- To do -
Set down exactly, from the records below, the line with "- [World Cube" through the line with "- [Country Flags", and nothing else.

- Available data -
++++

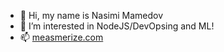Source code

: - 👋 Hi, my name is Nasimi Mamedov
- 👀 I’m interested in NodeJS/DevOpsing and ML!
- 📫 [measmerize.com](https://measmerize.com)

++++

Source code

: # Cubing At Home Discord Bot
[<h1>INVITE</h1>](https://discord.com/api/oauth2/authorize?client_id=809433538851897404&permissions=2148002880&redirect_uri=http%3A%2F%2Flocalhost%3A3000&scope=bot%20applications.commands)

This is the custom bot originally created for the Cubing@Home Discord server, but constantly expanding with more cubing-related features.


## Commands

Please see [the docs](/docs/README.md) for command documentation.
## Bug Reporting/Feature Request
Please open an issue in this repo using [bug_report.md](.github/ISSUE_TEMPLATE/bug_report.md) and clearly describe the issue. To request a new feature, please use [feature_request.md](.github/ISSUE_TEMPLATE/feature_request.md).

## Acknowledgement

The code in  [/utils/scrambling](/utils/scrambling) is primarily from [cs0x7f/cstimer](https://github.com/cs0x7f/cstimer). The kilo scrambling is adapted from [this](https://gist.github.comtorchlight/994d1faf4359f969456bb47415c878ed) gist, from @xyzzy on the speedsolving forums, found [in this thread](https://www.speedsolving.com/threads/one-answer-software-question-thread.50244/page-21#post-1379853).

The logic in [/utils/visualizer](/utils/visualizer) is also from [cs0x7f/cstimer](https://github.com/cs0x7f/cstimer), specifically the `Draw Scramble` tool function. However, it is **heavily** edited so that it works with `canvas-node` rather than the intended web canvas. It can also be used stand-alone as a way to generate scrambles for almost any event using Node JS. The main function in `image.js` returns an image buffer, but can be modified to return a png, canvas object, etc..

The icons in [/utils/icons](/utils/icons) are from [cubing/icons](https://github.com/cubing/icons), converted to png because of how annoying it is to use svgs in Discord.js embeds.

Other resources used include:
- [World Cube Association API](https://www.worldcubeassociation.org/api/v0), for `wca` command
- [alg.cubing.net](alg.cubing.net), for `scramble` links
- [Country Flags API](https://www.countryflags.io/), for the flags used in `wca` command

++++

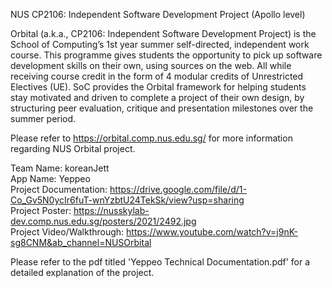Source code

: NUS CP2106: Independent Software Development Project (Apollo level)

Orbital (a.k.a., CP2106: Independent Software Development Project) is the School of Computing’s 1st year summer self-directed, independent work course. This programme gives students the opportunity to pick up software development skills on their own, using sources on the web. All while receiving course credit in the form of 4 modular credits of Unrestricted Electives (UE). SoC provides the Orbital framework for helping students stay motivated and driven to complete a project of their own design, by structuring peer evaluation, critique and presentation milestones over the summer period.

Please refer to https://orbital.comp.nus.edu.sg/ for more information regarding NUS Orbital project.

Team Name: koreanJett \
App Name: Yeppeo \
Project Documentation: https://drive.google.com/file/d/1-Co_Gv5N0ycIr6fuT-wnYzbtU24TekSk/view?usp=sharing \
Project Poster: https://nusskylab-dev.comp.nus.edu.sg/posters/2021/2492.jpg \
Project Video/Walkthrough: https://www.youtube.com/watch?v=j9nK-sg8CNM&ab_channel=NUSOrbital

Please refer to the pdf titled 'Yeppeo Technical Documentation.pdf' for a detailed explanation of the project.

++++

- Written reply -
- [World Cube Association API](https://www.worldcubeassociation.org/api/v0), for `wca` command
- [alg.cubing.net](alg.cubing.net), for `scramble` links
- [Country Flags API](https://www.countryflags.io/), for the flags used in `wca` command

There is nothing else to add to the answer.